Knockainy, Co Limerick, window by William Dowling for the Harry Clarke Studios

She was also famed for her ability to heal – the blind, maimed, mute, paralysed, deranged, bulimic (I’m not making this up) and leprous all came to her in their afflictions and were healed. She healed the poor and the kingly equally.

The Brigid window, main panel, Kilrush, Co Clare. Photo courtesy of John Glynn

Here’s an interesting instance of her using her powers to ‘heal’ a pregnancy:

Another day saint Brigit by the very powerful strength of her faith blessed a woman who had fallen after a vow of integrity and whose womb was pregnant and swelling and the conception in the woman’s womb decreased and she restored her to health and repentance without childbirth or its pangs. The woman was healed and gave thanks to God.

From the Brigid window, Collon, Co Louth, probably by the Harry Clarke Studios

The Vita Prima has Brigid and Patrick as contemporaries who knew each other and there are several stories of them together. Here is one:

Patrick was preaching the word of God one day to the crowds and saint Brigit. Then everyone saw a very bright cloud coming down from the sky to the dark earth on a rainy day. Gleaming from an enormous flash of lightning, it paused for a little while at a spot nearby beside the crowd. Afterwards it went to Dun Lethglaisse where Patrick is buried. Lingering there a while longer the cloud then disappeared and the crowds did not dare ask what this extraordinary apparition meant but asked saint Brigit. And Brigit said, ‘Ask Patrick.’ When Patrick heard this he said, ‘You and I know equally well. Reveal this mystery to them.’ And Brigit said, ‘This cloud, in my opinion, is the spirit of our father St Patrick who has come to visit the places where his body will be buried and rest after his death. For his body will rest for a short while in a place nearby, and afterwards will be taken to be buried in Dun Lethglaisse and there his body will remain till the day of judgement.’ Then Patrick told Brigit to make with her own hands a linen shroud to cover his body with after his death, as he desired to rise to eternal life with that shroud. Brigit accordingly made the shroud and it was in it that St Patrick’s body was later wrapped and it is still in that place. 

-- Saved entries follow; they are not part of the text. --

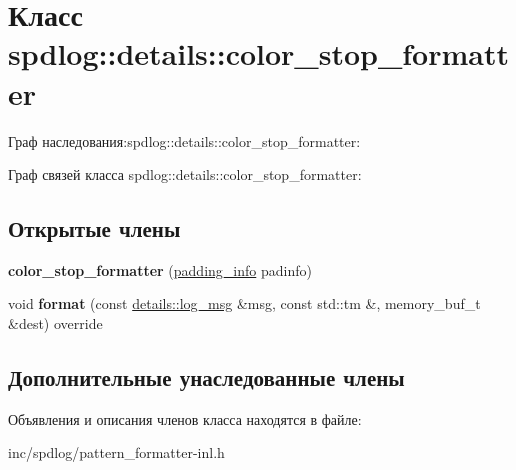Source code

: \hypertarget{classspdlog_1_1details_1_1color__stop__formatter}{}\section{Класс spdlog\+:\+:details\+:\+:color\+\_\+stop\+\_\+formatter}
\label{classspdlog_1_1details_1_1color__stop__formatter}


Граф наследования\+:spdlog\+:\+:details\+:\+:color\+\_\+stop\+\_\+formatter\+:


Граф связей класса spdlog\+:\+:details\+:\+:color\+\_\+stop\+\_\+formatter\+:
\subsection*{Открытые члены}
\begin{DoxyCompactItemize}
\item 
\mbox{\label{classspdlog_1_1details_1_1color__stop__formatter_ae91bec8b6dec2965b7406026925d1cdc}} 
{\bfseries color\+\_\+stop\+\_\+formatter} (\hyperlink{structspdlog_1_1details_1_1padding__info}{padding\+\_\+info} padinfo)
\item 
\mbox{\label{classspdlog_1_1details_1_1color__stop__formatter_a44951ad881623156402af9a6a8c1a4f6}} 
void {\bfseries format} (const \hyperlink{structspdlog_1_1details_1_1log__msg}{details\+::log\+\_\+msg} \&msg, const std\+::tm \&, memory\+\_\+buf\+\_\+t \&dest) override
\end{DoxyCompactItemize}
\subsection*{Дополнительные унаследованные члены}


Объявления и описания членов класса находятся в файле\+:\begin{DoxyCompactItemize}
\item 
inc/spdlog/pattern\+\_\+formatter-\/inl.\+h\end{DoxyCompactItemize}
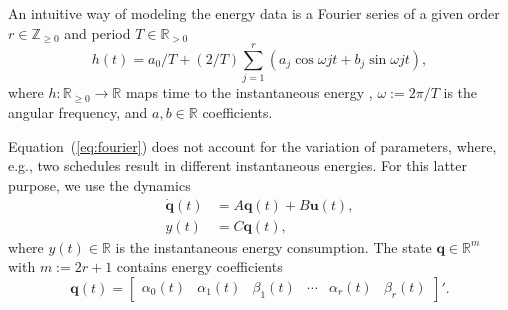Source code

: \documentclass[letterpaper,10pt,journal,twoside]{IEEEtran}
\theoremstyle{definition}
\begin{document}



An intuitive way of modeling the energy data is a Fourier series of a given order $r\in\mathbb{Z}_{\geq 0}$ and period $T\in\mathbb{R}_{>0}$
\begin{equation}\label{eq:fourier}
  h(t)=a_0/T+(2/T)\sum_{j=1}^{r}{\left(a_j\cos{\omega jt}+b_j\sin{\omega jt}\right)},
\end{equation}
where $h:\mathbb{R}_{\geq 0}\rightarrow\mathbb{R}$ maps time to the instantaneous energy%
, $\omega:=2\pi/T$ is the angular frequency, and $a,b\in\mathbb{R}$ %
coefficients.

Equation~(\ref{eq:fourier}) does not account for the variation of parameters, where, e.g., two schedules result in different instantaneous energies.
For this latter purpose, we use the dynamics %
\begin{subequations}\label{eq:state-perf}
  \begin{align}
  \dot{\mathbf{q}}(t)&=A\mathbf{q}(t)+B\mathbf{u}(t),\label{eq:state-perf-q}\\
  y(t)&=C\mathbf{q}(t),\label{eq:state-perf-y}
\end{align}
\end{subequations}
where $y(t)\in\mathbb{R}$ is the instantaneous energy consumption. The state $\mathbf{q}\in\mathbb{R}^m$ with $m:=2r+1$ contains energy coefficients
\begin{equation}
  \mathbf{q}(t)=\begin{bmatrix}
    \alpha_0(t) & \alpha_1(t) & \beta_1(t) & \cdots & \alpha_r(t) & \beta_r(t)
  \end{bmatrix}'.
\end{equation}
\end{document}

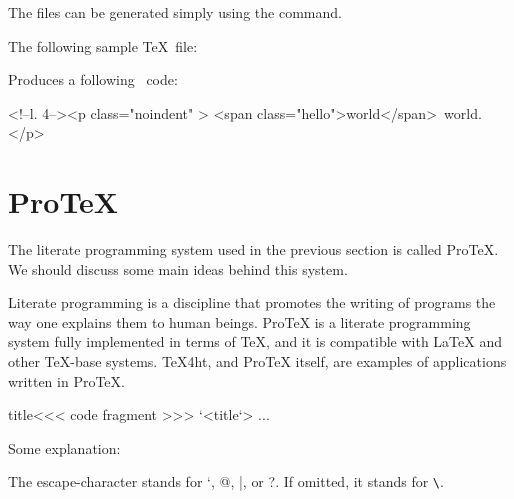\begin{texsource}
\end{texsource}

The  files can be generated simply using the  command.

The following sample \TeX\ file:


Produces a following \HTML\ code:

\begin{htmlsource}
<!--l. 4--><p class="noindent" >
<span class="hello">world</span> world. 
</p> 
\end{htmlsource}


\section{ProTeX}


The literate programming system used in the previous section is called ProTeX. We should discuss some main ideas behind this system.


Literate programming is a discipline that promotes the writing of programs the way one explains them to human beings. ProTeX is a literate programming system fully implemented in terms of TeX, and it is compatible with LaTeX and other TeX-base systems. TeX4ht, and ProTeX itself, are examples of applications written in ProTeX.


\begin{texsource}

\<title\><<<
code fragment
>>>  
`<title`>
\OutputCode\<...\> 
\end{texsource}

Some explanation:

\begin{texsource}

\end{texsource}

The escape-character stands for `, @, |, or ?. If omitted, it stands for \verb|\|. 


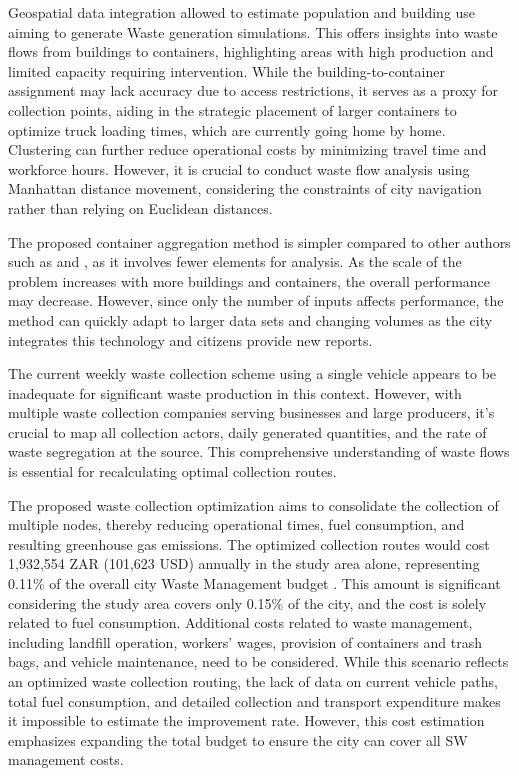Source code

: \documentclass[authoryear,preprint,review,11pt,doubleblind]{elsarticle}
\begin{document}
Geospatial data integration allowed to estimate population and building use aiming to generate Waste generation simulations. This offers insights into waste flows from buildings to containers, highlighting areas with high production and limited capacity requiring intervention. While the building-to-container assignment may lack accuracy due to access restrictions, it serves as a proxy for collection points, aiding in the strategic placement of larger containers to optimize truck loading times, which are currently going home by home. Clustering can further reduce operational costs by minimizing travel time and workforce hours. However, it is crucial to conduct waste flow analysis using Manhattan distance movement, considering the constraints of city navigation rather than relying on Euclidean distances.

    The proposed container aggregation method is simpler compared to other authors such as \citet{al-refaieOptimizationModelsClustering2020} and \citet{viktorinHierarchicalClusteringbasedAlgorithms2023}, as it involves fewer elements for analysis. As the scale of the problem increases with more buildings and containers, the overall performance may decrease. However, since only the number of inputs affects performance, the method can quickly adapt to larger data sets and changing volumes as the city integrates this technology and citizens provide new reports.

    The current weekly waste collection scheme using a single vehicle appears to be inadequate for significant waste production in this context. However, with multiple waste collection companies serving businesses and large producers, it's crucial to map all collection actors, daily generated quantities, and the rate of waste segregation at the source. This comprehensive understanding of waste flows is essential for recalculating optimal collection routes.

    The proposed waste collection optimization aims to consolidate the collection of multiple nodes, thereby reducing operational times, fuel consumption, and resulting greenhouse gas emissions. The optimized collection routes would cost 1,932,554 ZAR (101,623 USD) annually in the study area alone, representing 0.11\% of the overall city Waste Management budget \citep{tshwane20232024MediumtermRevenue2023}. This amount is significant considering the study area covers only 0.15\% of the city, and the cost is solely related to fuel consumption. 
    Additional costs related to waste management, including landfill operation, workers' wages, provision of containers and trash bags, and vehicle maintenance, need to be considered. While this scenario reflects an optimized waste collection routing, the lack of data on current vehicle paths, total fuel consumption, and detailed collection and transport expenditure makes it impossible to estimate the improvement rate. However, this cost estimation emphasizes expanding the total budget to ensure the city can cover all SW management costs.
    
\end{document}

I have used St Brigid bringing the winding sheet for St Patrick in last year’s Brigid post, but here it is again. It’s from Killarney Cathedral and by Hardman.

Interestingly, the Vita Prima contains only one direct reference to Kildare, where St Brigid established her foundation. Here she is instructing her masons in how she wants it built (as a 15th century church, apparently). This one is from Armagh Cathedral and I think it’s by Mayer of Munich.

The author of the Vita Prima brings us to the end of Brigid’s life in surprisingly modern language.

But after having fought the good fight and run a successful race, saint Brigit departed this life for the kingdom of heaven escorted thither by the ranks of angels and archangels and having been accorded a place amid the choirs of patriarchs and prophets and apostles and martyrs and confessors and virgins she now possesses everlasting joy with Christ to whom, with God the Father and the Holy Spirit, be praise and glory forever and ever. Amen. 

This image of Brigid is from a window by Michael Healy, in the Bishop’s Palace in Monaghan

St Brigid, I am discovering, can be all things to all people – a pagan goddess for the New Agers, a saint for devout Catholics, and an empowering symbol of female leadership. While there has been much speculation (some of it offered as assertion) about her links with a pagan goddess, Brigantia, the evidence is very slight and the goddess connection mostly lies in the realm of conjecture, leaps of imagination and wishful thinking. 

Evie Hone’s St Brigid, from Loughrea Cathedral

What the various writings about Brigid do point to is a powerful, benevolent and influential ecclesiastical woman who established a centre of devotion and learning and a city in Kildare, and whose cult spread across Europe in the centuries that followed her life.  That, in itself, is more than enough, to mark her out as momentous, and worthy of commemoration. Here’s how Padraig O’Riain, the pre-eminent scholar on Irish saints, puts it:

For all her dubious origins, therefore, Brighid’s record shows that she stood alone among the women saints of Ireland, a rival in importance to Patrick and Colum Cille, an abbess whom all other abbesses revered, a bishop in all but name, of such high status that she came to be regarded, possibly as early as the seventh century, as “Mary of the Irish”.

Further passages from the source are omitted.